EXERCISE PROMPT: After reading the records, print them all again exactly as they stand.

EXCERPTED RECORDS:
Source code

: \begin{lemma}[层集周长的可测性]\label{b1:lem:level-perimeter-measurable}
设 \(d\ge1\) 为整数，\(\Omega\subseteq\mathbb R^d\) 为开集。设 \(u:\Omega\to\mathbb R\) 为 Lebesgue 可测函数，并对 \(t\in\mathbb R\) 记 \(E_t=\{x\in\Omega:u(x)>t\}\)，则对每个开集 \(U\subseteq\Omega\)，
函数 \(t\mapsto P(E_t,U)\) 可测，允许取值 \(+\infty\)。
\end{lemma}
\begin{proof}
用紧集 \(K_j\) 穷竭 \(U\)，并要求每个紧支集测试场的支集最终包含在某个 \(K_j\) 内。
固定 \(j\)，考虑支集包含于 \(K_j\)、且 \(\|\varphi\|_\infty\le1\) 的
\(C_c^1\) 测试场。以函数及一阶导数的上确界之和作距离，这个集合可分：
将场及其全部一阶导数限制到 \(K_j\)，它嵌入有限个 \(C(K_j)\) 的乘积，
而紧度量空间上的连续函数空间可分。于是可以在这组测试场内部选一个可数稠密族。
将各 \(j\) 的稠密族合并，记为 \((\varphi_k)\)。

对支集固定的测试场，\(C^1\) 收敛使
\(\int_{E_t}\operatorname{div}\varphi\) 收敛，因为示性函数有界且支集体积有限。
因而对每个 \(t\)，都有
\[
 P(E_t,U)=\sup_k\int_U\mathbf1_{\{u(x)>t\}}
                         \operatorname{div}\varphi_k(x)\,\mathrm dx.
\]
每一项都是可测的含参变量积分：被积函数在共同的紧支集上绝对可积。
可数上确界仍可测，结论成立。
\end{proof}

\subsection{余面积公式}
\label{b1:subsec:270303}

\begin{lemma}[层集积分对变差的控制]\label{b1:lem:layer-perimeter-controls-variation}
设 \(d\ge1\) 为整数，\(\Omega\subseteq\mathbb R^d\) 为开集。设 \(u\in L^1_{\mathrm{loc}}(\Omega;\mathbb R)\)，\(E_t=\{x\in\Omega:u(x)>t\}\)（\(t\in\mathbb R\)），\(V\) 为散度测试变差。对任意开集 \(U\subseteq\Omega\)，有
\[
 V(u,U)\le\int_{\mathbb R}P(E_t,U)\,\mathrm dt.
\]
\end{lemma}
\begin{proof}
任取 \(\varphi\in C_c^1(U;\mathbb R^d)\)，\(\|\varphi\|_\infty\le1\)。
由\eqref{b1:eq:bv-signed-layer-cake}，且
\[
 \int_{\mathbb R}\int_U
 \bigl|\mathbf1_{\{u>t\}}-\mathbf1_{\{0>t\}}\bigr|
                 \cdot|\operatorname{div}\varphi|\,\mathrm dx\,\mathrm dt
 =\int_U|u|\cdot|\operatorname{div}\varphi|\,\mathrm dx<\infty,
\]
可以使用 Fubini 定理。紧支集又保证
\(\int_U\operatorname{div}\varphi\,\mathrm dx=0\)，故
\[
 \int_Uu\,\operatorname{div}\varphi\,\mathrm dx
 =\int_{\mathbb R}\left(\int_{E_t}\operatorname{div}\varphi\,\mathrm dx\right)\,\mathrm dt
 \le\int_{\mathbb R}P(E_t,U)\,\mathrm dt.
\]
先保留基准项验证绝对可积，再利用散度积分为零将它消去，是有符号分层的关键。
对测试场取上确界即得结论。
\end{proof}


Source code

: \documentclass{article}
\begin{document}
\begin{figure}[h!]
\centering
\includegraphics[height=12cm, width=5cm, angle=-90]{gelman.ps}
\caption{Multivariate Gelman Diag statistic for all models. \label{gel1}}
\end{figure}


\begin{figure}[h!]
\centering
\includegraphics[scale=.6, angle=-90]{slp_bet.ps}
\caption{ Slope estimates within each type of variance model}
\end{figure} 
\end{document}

ANSWER SPACE:
Source code

: \begin{lemma}[层集周长的可测性]\label{b1:lem:level-perimeter-measurable}
设 \(d\ge1\) 为整数，\(\Omega\subseteq\mathbb R^d\) 为开集。设 \(u:\Omega\to\mathbb R\) 为 Lebesgue 可测函数，并对 \(t\in\mathbb R\) 记 \(E_t=\{x\in\Omega:u(x)>t\}\)，则对每个开集 \(U\subseteq\Omega\)，
函数 \(t\mapsto P(E_t,U)\) 可测，允许取值 \(+\infty\)。
\end{lemma}
\begin{proof}
用紧集 \(K_j\) 穷竭 \(U\)，并要求每个紧支集测试场的支集最终包含在某个 \(K_j\) 内。
固定 \(j\)，考虑支集包含于 \(K_j\)、且 \(\|\varphi\|_\infty\le1\) 的
\(C_c^1\) 测试场。以函数及一阶导数的上确界之和作距离，这个集合可分：
将场及其全部一阶导数限制到 \(K_j\)，它嵌入有限个 \(C(K_j)\) 的乘积，
而紧度量空间上的连续函数空间可分。于是可以在这组测试场内部选一个可数稠密族。
将各 \(j\) 的稠密族合并，记为 \((\varphi_k)\)。

对支集固定的测试场，\(C^1\) 收敛使
\(\int_{E_t}\operatorname{div}\varphi\) 收敛，因为示性函数有界且支集体积有限。
因而对每个 \(t\)，都有
\[
 P(E_t,U)=\sup_k\int_U\mathbf1_{\{u(x)>t\}}
                         \operatorname{div}\varphi_k(x)\,\mathrm dx.
\]
每一项都是可测的含参变量积分：被积函数在共同的紧支集上绝对可积。
可数上确界仍可测，结论成立。
\end{proof}

\subsection{余面积公式}
\label{b1:subsec:270303}

\begin{lemma}[层集积分对变差的控制]\label{b1:lem:layer-perimeter-controls-variation}
设 \(d\ge1\) 为整数，\(\Omega\subseteq\mathbb R^d\) 为开集。设 \(u\in L^1_{\mathrm{loc}}(\Omega;\mathbb R)\)，\(E_t=\{x\in\Omega:u(x)>t\}\)（\(t\in\mathbb R\)），\(V\) 为散度测试变差。对任意开集 \(U\subseteq\Omega\)，有
\[
 V(u,U)\le\int_{\mathbb R}P(E_t,U)\,\mathrm dt.
\]
\end{lemma}
\begin{proof}
任取 \(\varphi\in C_c^1(U;\mathbb R^d)\)，\(\|\varphi\|_\infty\le1\)。
由\eqref{b1:eq:bv-signed-layer-cake}，且
\[
 \int_{\mathbb R}\int_U
 \bigl|\mathbf1_{\{u>t\}}-\mathbf1_{\{0>t\}}\bigr|
                 \cdot|\operatorname{div}\varphi|\,\mathrm dx\,\mathrm dt
 =\int_U|u|\cdot|\operatorname{div}\varphi|\,\mathrm dx<\infty,
\]
可以使用 Fubini 定理。紧支集又保证
\(\int_U\operatorname{div}\varphi\,\mathrm dx=0\)，故
\[
 \int_Uu\,\operatorname{div}\varphi\,\mathrm dx
 =\int_{\mathbb R}\left(\int_{E_t}\operatorname{div}\varphi\,\mathrm dx\right)\,\mathrm dt
 \le\int_{\mathbb R}P(E_t,U)\,\mathrm dt.
\]
先保留基准项验证绝对可积，再利用散度积分为零将它消去，是有符号分层的关键。
对测试场取上确界即得结论。
\end{proof}


Source code

: \documentclass{article}
\begin{document}
\begin{figure}[h!]
\centering
\includegraphics[height=12cm, width=5cm, angle=-90]{gelman.ps}
\caption{Multivariate Gelman Diag statistic for all models. \label{gel1}}
\end{figure}


\begin{figure}[h!]
\centering
\includegraphics[scale=.6, angle=-90]{slp_bet.ps}
\caption{ Slope estimates within each type of variance model}
\end{figure} 
\end{document}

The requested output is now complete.